The Premise is an American anthology television series created by B. J. Novak. It premiered on FX on Hulu on September 16, 2021. In February 2023, the series was cancelled after one season. The series was removed from Hulu on May 26, 2023.

== Synopsis ==
Each episode tells a single character driven story about a current world situated issue.

== Episodes ==

| No. | Title | Directed by | Written by | Original release date | Prod. code |
| 1 | "Social Justice Sex Tape" | Kitao Sakurai | B. J. Novak and Josie Duffy Rice | September 16, 2021 | XPMV1003 |
A self-declared "woke" white nerd finds out that the evidence that can prove police committed an act of brutality is on a hugely embarrassing sex tape featuring himself.

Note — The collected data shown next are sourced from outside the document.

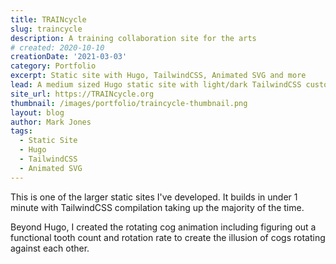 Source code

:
 ```yaml
---
title: TRAINcycle
slug: traincycle
description: A training collaboration site for the arts
# created: 2020-10-10
creationDate: '2021-03-03'
category: Portfolio
excerpt: Static site with Hugo, TailwindCSS, Animated SVG and more
lead: A medium sized Hugo static site with light/dark TailwindCSS custom theme and nice animation
site_url: https://TRAINcycle.org
thumbnail: /images/portfolio/traincycle-thumbnail.png
layout: blog
author: Mark Jones
tags:
  - Static Site
  - Hugo
  - TailwindCSS
  - Animated SVG
---
```


This is one of the larger static sites I've developed. It builds in under 1 minute with TailwindCSS compilation taking up the majority of the time. 

Beyond Hugo, I created the rotating cog animation including figuring out a functional tooth count and rotation rate to create the illusion of cogs rotating against each other.
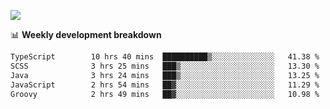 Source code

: ![](https://github-readme-stats-v2-three.vercel.app/api/top-langs/?username=akshayxml&theme=dark&hide_border=true&include_all_commits=true&count_private=true&layout=compact&size_weight=0.5&count_weight=0.5&hide=Jupyter%20Notebook%2Cobjective-c%2Cmakefile%2Cc%2Chtml%2Ccss%2Cscss&langs_count=6&exclude_repo=github-readme-stats-v2)

📊 **Weekly development breakdown**
<!--START_SECTION:waka-->

```txt
TypeScript        10 hrs 40 mins  ██████████▒░░░░░░░░░░░░░░   41.38 %
SCSS              3 hrs 25 mins   ███▒░░░░░░░░░░░░░░░░░░░░░   13.30 %
Java              3 hrs 24 mins   ███▒░░░░░░░░░░░░░░░░░░░░░   13.25 %
JavaScript        2 hrs 54 mins   ██▓░░░░░░░░░░░░░░░░░░░░░░   11.29 %
Groovy            2 hrs 49 mins   ██▓░░░░░░░░░░░░░░░░░░░░░░   10.98 %
```

<!--END_SECTION:waka-->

Cast : Ben Platt, Ayo Edebiri, Tracee Ellis Ross, Jermaine Fowler
| 2 | "Moment of Silence" | B. J. Novak | B. J. Novak | September 16, 2021 | XPMV1002 |
One year after his daughter was murdered in a mass shooting, her father takes on a high-level job at a gun rights' organization. His co-workers become concerned about his motives and mental state. Cast : Jon Bernthal, Boyd Holbrook, Beau Bridges, Amy Landecker
| 3 | "The Ballad of Jesse Wheeler" | B. J. Novak | B. J. Novak | September 23, 2021 | XPMV1001 |
A former student turned rock star arrives at his high school with an intriguing offer: the person who earns that year's Valedictorian honor will also get to spend a night with him. Cast : Lucas Hedges, Kaitlyn Dever, O'Shea Jackson Jr., George Wallace, Ed Asner, Brendan Scannell, Grace Song
| 4 | "The Commenter" | Darya Zhuk | Jia Tolentino and B. J. Novak | September 30, 2021 | XPMV1004 |
A successful influencer has a perfect life with one exception that ends up upending it entirely: an online troll who hates everything she does and everything about her. Cast : Lola Kirke, Soko, Sylvia Grace Crim, Benjamin Clement
| 5 | "Butt Plug" | Jake Schreier | B. J. Novak | October 7, 2021 | XPMV1005 |
A downtrodden guy whose childhood target of bullying is now one of the world's most successful businessmen makes him an offer of 1 hour to pitch a very unusual and specific product to him. Cast : Daniel Dae Kim, Eric Lange, Bryan Batt

== Production ==
In July 2019, FX ordered a two-episode pilot order for an anthology created by B. J. Novak and produced by FXP. In May 2020, FX picked up the series. Lucas Hedges, Kaitlyn Dever, Jon Bernthal, and Boyd Holbrook were cast for pilot episodes in 2019 while Ben Platt, Tracee Ellis Ross, and Daniel Dae Kim, among others, were announced to be starring in the series in August 2021. During the summer TCA press tour, Novak shed light on his efforts to cast Jack Nicholson in the series and explained that they had scrapped the episode after they couldn't cast him. Music is by Emily Bear and Brooke Blair. On February 15, 2023, FX on Hulu cancelled the series after one season.

== Release ==
The series premiered on September 16, 2021, on FX on Hulu in the United States. Internationally, the series is available through Disney+ under the dedicated streaming hub Star in select markets whereas Disney+ Hotstar premiered the series in India on September 17, 2021.

== Reception ==
The review aggregator website Rotten Tomatoes reports a 41% approval rating with an average rating of 5.6/10, based on 17 critic reviews. The website's critics consensus reads, "A mixed bag of good intentions that ultimately falls flat, The Premises attempts to grapple with complex social issues aren't funny enough to work as satire, but lack the dramatic heft necessary to be satisfying melodrama." Metacritic gave the series a weighted average score of 53 out of 100 based on 14 critic reviews, indicating "mixed or average reviews".